Zach Shemper never expected to spend Shabbat on the bimah of one of the largest congregations in America, but that’s where the president of Mississippi’s largest synagogue, which was damaged in an arson attack two weeks ago, found himself on Friday night.

After the fire at Beth Israel in Jackson, Shemper was invited to Central Synagogue in Manhattan  — and then, hours later, was speaking before another congregation hundreds of miles away — carrying a story he never expected to tell before returning on Saturday to Jackson, where a winter storm forced the shul to cancel Sunday school.

Shemper, 45, said the trip to New York came together with startling speed. After learning that Central Synagogue had helped raise a substantial donation for Beth Israel, he called Rabbi Rick Jacobs, the head of the Union for Reform Judaism, and asked him to reach out to Central’s senior rabbi, Angela Buchdahl. Within minutes, Buchdahl called on Tuesday to invite Shemper to speak before Central’s congregation — and the thousands more who tune in to its weekly livestream. By Friday, he was on the plane.

For a small Southern congregation with fewer than 150 member households, the invitation signaled how quickly a local antisemitic attack had become a national Jewish concern.

Beth Israel was targeted earlier this month by Stephen Spencer Pittman, authorities say, a 19-year-old whose interest in Christianity and fitness may have led him to antisemitic messages online. The fire destroyed the synagogue’s library and offices, burned Torah scrolls and books, and sent smoke and soot through the sanctuary.

“It’s not like I signed up for this,” Shemper said in an interview. “For a small congregation in Jackson, Mississippi — it’s amazing what’s happening.”

Shemper’s New York trip also included a meeting with Jonathan Greenblatt, the CEO of the Anti-Defamation League, who met him at his hotel for about an hour before services. They spoke, Shemper said, about antisemitism, security and “the strength of the Jewish people.”

Central Synagogue — a flagship Reform congregation whose reach extends far beyond New York — has its own history with fire. In 1998, a blaze severely damaged its landmark building on Lexington Avenue, forcing the congregation to rebuild — a history Shemper referenced as he stood before the congregation.

During the Friday night service, Shemper participated in the Torah procession and was given an aliyah, a ritual gesture of public honor and solidarity.

Speaking from the bimah, Shemper said the attack in Jackson was meant to do more than cause physical damage. “They’re meant to strike fear in an entire community, to make it want to hide, to make it feel isolated and alone.”
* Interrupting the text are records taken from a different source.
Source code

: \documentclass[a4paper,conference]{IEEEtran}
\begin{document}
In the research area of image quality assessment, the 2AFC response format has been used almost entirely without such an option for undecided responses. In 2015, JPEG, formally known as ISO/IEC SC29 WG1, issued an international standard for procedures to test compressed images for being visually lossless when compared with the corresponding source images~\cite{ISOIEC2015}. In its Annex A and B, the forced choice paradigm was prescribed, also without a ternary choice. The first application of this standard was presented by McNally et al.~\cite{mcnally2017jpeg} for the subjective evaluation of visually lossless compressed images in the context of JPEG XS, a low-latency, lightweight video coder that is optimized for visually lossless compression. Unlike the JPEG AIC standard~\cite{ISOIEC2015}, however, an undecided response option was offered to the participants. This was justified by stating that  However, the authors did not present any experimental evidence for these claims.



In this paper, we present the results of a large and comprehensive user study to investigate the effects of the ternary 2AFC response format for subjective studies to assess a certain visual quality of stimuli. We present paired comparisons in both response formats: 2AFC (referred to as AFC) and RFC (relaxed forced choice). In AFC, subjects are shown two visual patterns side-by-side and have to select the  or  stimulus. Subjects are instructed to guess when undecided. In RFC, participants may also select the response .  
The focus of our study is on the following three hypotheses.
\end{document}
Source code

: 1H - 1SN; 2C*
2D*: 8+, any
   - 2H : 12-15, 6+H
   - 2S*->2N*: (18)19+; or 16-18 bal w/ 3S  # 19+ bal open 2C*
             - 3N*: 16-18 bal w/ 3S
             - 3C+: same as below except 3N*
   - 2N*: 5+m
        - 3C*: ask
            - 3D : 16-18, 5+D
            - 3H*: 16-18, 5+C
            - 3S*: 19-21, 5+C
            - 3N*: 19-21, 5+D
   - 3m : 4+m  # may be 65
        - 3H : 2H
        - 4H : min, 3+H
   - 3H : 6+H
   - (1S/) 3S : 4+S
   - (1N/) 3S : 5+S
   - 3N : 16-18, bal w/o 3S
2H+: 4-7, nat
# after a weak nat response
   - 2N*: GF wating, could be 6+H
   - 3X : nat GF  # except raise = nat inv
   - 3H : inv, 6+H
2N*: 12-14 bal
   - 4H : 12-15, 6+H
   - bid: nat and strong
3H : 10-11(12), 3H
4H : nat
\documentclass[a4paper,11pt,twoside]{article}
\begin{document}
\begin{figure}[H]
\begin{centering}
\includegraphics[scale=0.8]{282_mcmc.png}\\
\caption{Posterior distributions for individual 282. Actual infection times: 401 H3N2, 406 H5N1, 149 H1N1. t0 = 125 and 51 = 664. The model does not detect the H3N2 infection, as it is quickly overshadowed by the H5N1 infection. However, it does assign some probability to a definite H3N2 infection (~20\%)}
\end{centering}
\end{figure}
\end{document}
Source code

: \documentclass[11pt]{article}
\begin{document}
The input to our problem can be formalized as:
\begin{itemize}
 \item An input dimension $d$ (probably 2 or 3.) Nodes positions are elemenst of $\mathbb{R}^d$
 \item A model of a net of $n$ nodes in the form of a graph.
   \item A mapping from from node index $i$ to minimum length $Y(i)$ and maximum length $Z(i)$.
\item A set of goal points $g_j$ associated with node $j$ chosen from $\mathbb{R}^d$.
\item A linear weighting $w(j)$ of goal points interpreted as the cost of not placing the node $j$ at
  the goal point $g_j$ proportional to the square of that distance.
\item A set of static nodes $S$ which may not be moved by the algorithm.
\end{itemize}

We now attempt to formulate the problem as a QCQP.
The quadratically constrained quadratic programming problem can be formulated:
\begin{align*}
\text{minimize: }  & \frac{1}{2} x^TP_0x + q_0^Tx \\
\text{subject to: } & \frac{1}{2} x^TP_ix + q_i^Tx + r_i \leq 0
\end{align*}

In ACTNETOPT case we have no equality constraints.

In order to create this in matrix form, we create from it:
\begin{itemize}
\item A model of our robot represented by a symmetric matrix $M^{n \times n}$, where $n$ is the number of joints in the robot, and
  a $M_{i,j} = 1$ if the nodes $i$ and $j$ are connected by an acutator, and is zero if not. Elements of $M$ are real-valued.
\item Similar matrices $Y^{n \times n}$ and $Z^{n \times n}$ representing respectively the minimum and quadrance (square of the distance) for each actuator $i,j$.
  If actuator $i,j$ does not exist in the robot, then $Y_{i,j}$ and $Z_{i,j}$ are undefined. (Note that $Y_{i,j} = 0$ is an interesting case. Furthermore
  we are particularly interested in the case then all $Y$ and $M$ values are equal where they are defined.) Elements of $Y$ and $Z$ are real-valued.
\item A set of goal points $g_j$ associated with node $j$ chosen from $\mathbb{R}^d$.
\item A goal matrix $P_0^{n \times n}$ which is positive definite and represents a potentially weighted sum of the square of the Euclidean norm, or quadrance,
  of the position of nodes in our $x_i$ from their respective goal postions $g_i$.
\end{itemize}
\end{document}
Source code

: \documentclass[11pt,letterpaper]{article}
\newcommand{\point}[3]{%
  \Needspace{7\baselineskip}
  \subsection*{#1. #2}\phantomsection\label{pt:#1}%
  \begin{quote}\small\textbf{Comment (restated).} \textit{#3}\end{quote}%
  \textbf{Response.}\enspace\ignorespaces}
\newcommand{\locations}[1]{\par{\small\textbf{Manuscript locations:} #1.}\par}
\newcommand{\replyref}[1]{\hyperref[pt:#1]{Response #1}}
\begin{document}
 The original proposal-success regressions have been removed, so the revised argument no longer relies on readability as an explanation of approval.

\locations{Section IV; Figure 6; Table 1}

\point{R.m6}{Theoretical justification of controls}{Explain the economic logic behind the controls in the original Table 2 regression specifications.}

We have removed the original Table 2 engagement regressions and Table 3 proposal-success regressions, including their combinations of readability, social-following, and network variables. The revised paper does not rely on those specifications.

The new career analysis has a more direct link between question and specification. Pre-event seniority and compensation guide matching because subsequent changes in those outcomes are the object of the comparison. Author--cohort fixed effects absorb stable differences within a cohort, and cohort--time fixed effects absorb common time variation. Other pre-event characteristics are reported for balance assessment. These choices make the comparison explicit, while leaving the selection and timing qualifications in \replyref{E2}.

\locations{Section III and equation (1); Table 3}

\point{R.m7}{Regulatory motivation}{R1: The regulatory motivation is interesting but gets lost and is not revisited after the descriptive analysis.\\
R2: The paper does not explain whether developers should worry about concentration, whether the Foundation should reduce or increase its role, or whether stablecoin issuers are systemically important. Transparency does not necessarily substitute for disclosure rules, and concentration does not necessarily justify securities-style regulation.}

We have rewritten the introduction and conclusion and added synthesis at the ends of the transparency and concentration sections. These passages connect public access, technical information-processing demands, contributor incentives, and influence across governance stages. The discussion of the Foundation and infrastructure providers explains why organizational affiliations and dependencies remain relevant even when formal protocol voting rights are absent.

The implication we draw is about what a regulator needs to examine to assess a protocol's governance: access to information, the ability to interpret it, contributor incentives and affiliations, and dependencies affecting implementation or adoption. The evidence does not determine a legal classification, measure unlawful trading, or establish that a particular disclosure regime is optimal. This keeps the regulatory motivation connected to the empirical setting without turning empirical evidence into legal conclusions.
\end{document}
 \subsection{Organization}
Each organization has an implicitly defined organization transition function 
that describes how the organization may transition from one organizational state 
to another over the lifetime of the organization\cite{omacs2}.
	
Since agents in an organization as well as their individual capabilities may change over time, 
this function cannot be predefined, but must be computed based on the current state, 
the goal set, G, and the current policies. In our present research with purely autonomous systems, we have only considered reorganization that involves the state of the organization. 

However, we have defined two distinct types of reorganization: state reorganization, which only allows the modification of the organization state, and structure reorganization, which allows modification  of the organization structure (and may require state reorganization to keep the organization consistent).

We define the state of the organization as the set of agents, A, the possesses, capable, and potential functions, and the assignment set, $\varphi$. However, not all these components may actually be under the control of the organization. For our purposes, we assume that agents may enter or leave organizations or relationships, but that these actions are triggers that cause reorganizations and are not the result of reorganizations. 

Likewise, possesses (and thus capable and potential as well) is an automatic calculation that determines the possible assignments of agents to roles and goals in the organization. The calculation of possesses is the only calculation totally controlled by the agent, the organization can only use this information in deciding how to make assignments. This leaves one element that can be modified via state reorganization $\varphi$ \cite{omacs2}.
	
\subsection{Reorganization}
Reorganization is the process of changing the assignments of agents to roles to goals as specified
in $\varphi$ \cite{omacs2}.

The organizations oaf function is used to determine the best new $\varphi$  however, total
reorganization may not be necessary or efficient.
Buchdahl framed the congregation’s response as an expression of Jewish peoplehood that transcends geography, a theme she returned to in her sermon that evening. She cited Shemper’s visit as a reminder that Jewish communities remain bound to one another, and that when one is attacked, others are called to walk alongside it.

Early Saturday morning, Shemper flew to Florida, where he addressed the Palm Beach Synagogue, a Modern Orthodox congregation.

“Within 15 minutes of my arrival, they had me on the pulpit speaking,” he said. After services, he stayed for a luncheon and a question-and-answer session before heading back to the airport.

The rebuilding effort

Shemper said he has been careful about how he describes the financial response to the fire. More than 8,500 people have donated so far, he said — unsolicited.

“We haven’t asked anybody for anything,” Shemper said. “Everything that’s been given to us has been from the kindness of strangers — Jews and not — reaching out and saying, ‘How can we help?’”

The focus now, he said, is on rebuilding. Engineers have determined that the sanctuary walls are structurally sound. But the ceiling throughout the building will need to be replaced because of smoke damage, and much of the rest of the structure — including administrative offices and the library — will have to be demolished. The timeline, he said, is likely one-and-a-half to three years.

In the meantime, Beth Israel will be housed at nearby Northminster Baptist Church, a return of a favor decades in the making. In the 1960s, when Northminster was being built, Beth Israel hosted the church’s services.

In the immediate aftermath of the fire, many churches reached out to offer their spaces. The shul thought they would move every few months so as not to overstay their welcome. But Northminster’s congregation had other ideas.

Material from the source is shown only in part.